ACTION ITEM
Where a line below holds the string "realtimenews", copy that line.
————
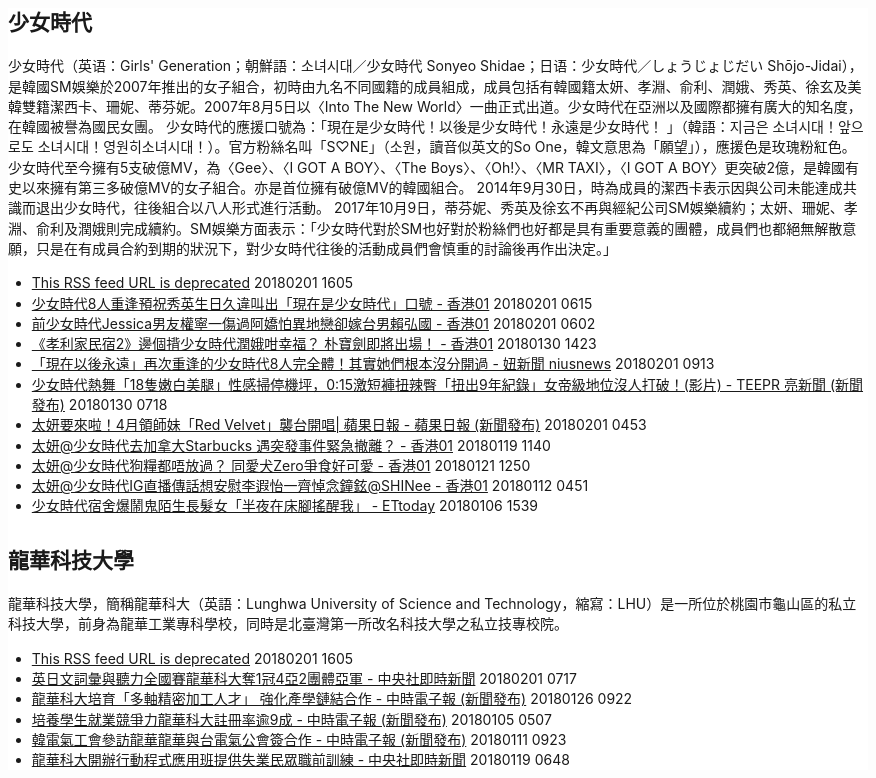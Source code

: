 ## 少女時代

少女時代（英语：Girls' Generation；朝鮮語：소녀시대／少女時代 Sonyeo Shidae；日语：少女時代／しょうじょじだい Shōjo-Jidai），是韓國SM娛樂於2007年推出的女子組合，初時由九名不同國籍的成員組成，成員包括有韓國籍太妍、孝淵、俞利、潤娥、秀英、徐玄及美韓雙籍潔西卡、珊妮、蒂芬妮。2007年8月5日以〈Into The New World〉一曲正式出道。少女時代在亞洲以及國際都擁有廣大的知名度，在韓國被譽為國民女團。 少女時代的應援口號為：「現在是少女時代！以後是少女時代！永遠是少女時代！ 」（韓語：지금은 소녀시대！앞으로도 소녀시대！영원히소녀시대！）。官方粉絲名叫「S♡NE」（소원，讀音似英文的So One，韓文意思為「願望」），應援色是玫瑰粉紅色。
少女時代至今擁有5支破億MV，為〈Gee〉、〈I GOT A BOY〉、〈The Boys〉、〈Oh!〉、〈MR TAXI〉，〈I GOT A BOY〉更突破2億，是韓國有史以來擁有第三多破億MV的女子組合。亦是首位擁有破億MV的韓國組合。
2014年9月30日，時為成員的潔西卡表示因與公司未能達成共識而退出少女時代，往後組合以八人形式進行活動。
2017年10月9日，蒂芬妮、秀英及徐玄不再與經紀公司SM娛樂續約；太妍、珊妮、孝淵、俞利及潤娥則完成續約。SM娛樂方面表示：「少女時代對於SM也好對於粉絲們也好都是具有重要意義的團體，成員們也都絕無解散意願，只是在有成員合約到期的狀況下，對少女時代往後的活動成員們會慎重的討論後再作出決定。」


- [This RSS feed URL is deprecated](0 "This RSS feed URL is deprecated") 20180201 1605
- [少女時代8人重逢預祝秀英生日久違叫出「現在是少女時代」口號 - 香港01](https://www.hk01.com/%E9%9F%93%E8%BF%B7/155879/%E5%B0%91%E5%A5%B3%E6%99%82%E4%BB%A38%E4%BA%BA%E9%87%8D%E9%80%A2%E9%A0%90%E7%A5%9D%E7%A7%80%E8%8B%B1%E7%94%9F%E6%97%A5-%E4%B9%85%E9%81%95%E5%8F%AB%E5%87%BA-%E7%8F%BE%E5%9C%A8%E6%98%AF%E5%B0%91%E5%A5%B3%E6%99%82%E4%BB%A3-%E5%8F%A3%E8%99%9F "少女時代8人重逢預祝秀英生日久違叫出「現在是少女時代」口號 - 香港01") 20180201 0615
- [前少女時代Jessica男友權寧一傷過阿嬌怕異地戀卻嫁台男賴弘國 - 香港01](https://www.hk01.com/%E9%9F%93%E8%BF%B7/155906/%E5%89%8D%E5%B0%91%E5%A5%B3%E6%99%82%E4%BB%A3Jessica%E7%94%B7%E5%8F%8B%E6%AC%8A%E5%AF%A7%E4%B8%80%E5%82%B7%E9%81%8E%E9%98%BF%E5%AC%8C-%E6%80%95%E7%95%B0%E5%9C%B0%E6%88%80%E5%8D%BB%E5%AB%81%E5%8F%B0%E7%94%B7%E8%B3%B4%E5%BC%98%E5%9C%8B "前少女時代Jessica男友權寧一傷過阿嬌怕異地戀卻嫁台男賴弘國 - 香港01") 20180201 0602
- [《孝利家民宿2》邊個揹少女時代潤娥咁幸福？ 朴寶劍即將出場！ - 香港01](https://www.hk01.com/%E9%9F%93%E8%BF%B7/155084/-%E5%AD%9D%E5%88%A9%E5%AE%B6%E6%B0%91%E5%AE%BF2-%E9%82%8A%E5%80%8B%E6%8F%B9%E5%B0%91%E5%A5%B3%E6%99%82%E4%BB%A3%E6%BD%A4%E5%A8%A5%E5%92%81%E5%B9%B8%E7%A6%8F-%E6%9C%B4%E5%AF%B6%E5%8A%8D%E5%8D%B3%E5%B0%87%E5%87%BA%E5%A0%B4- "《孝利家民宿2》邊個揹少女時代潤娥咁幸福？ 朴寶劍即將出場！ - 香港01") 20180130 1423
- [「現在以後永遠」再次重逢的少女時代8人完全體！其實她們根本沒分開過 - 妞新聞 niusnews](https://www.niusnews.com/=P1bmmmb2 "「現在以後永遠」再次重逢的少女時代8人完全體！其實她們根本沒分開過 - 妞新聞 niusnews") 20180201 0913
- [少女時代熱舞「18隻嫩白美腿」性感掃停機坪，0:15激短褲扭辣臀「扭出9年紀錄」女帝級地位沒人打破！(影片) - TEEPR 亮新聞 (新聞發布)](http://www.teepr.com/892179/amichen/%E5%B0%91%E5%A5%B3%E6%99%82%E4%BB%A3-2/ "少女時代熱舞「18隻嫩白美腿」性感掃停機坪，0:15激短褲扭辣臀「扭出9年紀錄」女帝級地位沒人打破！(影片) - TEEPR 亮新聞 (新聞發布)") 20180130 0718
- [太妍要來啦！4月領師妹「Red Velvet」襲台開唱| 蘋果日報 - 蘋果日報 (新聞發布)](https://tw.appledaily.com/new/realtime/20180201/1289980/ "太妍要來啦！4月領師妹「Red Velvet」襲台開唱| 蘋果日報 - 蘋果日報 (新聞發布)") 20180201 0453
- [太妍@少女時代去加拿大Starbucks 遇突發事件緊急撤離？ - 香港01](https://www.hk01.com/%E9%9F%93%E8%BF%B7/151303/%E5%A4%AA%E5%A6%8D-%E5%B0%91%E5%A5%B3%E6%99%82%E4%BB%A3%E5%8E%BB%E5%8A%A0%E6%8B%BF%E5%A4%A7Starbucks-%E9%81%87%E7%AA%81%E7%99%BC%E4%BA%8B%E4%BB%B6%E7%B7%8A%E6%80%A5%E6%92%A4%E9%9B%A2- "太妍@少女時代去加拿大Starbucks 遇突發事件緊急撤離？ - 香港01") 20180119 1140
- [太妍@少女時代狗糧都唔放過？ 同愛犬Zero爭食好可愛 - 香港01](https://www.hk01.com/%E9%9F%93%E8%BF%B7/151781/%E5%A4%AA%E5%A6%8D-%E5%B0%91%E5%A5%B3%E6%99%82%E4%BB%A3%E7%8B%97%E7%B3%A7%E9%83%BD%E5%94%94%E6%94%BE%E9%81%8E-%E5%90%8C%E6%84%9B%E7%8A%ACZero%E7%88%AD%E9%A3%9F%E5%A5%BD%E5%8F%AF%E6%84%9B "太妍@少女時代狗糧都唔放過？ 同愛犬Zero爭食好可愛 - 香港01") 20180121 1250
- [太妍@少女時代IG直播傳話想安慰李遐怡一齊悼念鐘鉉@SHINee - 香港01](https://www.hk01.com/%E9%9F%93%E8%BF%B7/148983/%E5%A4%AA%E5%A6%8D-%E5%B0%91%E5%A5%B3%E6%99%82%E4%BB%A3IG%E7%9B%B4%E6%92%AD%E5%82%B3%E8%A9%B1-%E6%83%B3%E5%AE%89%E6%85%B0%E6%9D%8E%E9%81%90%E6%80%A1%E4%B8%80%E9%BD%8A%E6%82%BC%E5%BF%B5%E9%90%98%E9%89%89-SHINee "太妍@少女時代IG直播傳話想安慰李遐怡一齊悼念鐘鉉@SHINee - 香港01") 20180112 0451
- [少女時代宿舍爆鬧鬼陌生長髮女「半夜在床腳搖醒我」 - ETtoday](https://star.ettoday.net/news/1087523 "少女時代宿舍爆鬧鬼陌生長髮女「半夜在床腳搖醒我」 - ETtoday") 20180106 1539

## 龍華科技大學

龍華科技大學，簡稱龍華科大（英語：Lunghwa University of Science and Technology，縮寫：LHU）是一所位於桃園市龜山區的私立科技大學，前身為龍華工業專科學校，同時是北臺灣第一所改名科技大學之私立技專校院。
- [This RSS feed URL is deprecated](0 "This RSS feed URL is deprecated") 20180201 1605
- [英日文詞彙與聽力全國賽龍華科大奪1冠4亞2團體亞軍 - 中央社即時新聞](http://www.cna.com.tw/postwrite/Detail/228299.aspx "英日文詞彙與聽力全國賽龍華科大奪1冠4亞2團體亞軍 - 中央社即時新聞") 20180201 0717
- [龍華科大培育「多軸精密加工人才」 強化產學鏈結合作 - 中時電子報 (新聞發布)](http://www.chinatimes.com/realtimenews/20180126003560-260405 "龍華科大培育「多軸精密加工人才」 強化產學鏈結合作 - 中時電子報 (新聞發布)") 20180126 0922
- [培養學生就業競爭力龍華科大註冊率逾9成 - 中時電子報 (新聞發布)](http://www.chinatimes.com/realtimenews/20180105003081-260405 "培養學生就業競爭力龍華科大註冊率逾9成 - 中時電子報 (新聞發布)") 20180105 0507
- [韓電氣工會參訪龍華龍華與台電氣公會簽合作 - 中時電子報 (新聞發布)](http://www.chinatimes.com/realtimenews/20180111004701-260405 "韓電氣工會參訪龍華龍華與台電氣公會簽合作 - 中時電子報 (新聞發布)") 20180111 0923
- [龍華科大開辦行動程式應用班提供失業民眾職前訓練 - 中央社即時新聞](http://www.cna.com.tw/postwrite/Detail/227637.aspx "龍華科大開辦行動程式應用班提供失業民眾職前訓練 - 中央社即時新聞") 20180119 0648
————
OUTPUT
- [龍華科大培育「多軸精密加工人才」 強化產學鏈結合作 - 中時電子報 (新聞發布)](http://www.chinatimes.com/realtimenews/20180126003560-260405 "龍華科大培育「多軸精密加工人才」 強化產學鏈結合作 - 中時電子報 (新聞發布)") 20180126 0922
- [培養學生就業競爭力龍華科大註冊率逾9成 - 中時電子報 (新聞發布)](http://www.chinatimes.com/realtimenews/20180105003081-260405 "培養學生就業競爭力龍華科大註冊率逾9成 - 中時電子報 (新聞發布)") 20180105 0507
- [韓電氣工會參訪龍華龍華與台電氣公會簽合作 - 中時電子報 (新聞發布)](http://www.chinatimes.com/realtimenews/20180111004701-260405 "韓電氣工會參訪龍華龍華與台電氣公會簽合作 - 中時電子報 (新聞發布)") 20180111 0923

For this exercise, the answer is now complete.